*Task requirements:* Where does the string "NOWnews" appear in the records? Copy each line that holds it.

*Recorded data:*
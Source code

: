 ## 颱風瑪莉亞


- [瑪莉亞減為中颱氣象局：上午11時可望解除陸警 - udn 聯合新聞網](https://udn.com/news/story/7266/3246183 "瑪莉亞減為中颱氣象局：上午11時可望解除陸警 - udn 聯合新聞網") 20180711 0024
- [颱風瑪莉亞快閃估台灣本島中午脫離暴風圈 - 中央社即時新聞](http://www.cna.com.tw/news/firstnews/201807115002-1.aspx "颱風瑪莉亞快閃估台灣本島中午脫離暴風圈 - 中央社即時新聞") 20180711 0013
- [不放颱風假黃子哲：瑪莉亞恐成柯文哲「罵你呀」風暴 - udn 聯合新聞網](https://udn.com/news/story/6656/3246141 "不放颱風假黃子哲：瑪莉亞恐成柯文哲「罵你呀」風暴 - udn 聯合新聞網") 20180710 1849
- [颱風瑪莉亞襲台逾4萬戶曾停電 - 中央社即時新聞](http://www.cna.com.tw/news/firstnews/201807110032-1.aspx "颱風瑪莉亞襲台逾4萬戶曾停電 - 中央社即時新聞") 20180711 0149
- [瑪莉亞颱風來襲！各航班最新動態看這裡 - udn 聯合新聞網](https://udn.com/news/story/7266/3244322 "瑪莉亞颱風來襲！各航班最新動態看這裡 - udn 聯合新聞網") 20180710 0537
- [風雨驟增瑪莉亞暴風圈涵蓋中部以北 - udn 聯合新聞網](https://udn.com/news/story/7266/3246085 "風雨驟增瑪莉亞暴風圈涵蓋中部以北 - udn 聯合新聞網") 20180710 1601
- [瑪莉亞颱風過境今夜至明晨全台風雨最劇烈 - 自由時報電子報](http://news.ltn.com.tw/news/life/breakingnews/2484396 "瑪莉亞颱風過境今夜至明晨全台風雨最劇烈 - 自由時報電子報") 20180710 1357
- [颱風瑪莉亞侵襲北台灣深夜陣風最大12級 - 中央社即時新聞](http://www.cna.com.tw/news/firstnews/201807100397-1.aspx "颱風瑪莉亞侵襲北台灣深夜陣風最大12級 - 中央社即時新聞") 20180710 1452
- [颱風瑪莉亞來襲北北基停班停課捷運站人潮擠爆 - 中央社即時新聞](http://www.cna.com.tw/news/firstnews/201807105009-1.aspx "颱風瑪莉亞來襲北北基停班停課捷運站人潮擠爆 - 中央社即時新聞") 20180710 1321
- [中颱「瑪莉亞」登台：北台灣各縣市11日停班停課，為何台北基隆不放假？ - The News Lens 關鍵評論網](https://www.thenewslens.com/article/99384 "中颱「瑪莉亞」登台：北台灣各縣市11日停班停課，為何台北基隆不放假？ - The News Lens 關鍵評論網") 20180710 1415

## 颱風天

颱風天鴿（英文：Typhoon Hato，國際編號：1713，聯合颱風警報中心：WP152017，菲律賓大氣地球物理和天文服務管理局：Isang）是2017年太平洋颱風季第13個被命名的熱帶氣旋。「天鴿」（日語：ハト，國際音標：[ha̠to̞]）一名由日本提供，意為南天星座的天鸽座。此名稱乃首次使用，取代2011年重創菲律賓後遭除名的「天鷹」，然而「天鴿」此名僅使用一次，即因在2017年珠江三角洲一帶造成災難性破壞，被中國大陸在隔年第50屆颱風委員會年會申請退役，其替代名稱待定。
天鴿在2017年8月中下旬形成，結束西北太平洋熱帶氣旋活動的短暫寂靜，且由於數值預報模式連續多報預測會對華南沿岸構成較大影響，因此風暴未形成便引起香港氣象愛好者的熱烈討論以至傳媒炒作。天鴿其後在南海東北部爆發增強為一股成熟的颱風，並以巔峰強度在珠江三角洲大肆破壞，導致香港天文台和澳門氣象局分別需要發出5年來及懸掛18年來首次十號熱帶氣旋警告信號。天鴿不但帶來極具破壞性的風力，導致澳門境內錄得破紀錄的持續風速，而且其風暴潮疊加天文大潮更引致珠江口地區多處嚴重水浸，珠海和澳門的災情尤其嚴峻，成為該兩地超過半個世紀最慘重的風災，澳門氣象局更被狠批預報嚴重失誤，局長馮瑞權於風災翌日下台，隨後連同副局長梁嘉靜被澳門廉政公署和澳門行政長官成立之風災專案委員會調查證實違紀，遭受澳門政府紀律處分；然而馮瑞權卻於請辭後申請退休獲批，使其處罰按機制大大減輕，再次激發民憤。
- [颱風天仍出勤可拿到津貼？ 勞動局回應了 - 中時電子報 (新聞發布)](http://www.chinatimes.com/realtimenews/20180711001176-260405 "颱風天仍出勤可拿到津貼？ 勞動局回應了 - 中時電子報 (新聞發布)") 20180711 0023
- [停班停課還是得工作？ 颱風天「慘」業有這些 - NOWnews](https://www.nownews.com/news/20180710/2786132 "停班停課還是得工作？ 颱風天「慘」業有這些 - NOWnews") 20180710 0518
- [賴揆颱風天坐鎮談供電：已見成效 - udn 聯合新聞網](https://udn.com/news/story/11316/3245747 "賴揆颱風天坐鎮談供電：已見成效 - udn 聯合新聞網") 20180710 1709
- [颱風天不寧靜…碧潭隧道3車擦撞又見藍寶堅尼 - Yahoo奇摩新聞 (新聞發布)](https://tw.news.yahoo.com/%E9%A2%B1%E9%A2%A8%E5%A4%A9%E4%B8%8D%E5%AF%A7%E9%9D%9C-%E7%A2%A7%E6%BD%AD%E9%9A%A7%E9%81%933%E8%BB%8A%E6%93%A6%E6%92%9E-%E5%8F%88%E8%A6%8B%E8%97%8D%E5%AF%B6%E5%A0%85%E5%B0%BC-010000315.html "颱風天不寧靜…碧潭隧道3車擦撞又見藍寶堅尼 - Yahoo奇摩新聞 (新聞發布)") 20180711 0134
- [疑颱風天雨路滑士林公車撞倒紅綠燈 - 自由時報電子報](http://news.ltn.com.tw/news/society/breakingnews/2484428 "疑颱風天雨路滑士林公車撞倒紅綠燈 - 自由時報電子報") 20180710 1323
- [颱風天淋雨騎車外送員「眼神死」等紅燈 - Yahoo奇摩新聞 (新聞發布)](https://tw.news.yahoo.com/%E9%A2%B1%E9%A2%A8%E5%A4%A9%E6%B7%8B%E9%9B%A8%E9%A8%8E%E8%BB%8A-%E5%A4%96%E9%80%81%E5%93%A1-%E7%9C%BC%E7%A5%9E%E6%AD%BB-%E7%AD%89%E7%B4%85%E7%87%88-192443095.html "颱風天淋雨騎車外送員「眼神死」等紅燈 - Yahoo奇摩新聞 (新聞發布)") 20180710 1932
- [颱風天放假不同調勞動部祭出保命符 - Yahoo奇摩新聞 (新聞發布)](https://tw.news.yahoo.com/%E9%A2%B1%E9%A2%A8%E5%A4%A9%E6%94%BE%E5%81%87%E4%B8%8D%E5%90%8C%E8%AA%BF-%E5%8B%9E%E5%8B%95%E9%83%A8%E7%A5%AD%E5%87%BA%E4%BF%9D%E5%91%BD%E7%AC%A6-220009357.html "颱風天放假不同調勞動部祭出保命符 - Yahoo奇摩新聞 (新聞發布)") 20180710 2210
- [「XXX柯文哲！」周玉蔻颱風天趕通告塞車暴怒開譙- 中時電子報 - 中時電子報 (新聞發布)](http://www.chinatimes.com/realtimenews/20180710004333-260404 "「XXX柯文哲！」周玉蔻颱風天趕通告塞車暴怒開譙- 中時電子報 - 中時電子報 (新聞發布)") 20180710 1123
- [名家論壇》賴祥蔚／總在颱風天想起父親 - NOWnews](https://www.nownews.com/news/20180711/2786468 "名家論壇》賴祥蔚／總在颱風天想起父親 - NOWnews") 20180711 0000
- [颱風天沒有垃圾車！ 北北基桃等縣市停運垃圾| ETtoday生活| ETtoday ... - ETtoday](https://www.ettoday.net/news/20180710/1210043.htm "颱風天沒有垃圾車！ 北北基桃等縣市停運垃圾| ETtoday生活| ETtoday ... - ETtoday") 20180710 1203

*Result of this exercise:*
- [停班停課還是得工作？ 颱風天「慘」業有這些 - NOWnews](https://www.nownews.com/news/20180710/2786132 "停班停課還是得工作？ 颱風天「慘」業有這些 - NOWnews") 20180710 0518
- [名家論壇》賴祥蔚／總在颱風天想起父親 - NOWnews](https://www.nownews.com/news/20180711/2786468 "名家論壇》賴祥蔚／總在颱風天想起父親 - NOWnews") 20180711 0000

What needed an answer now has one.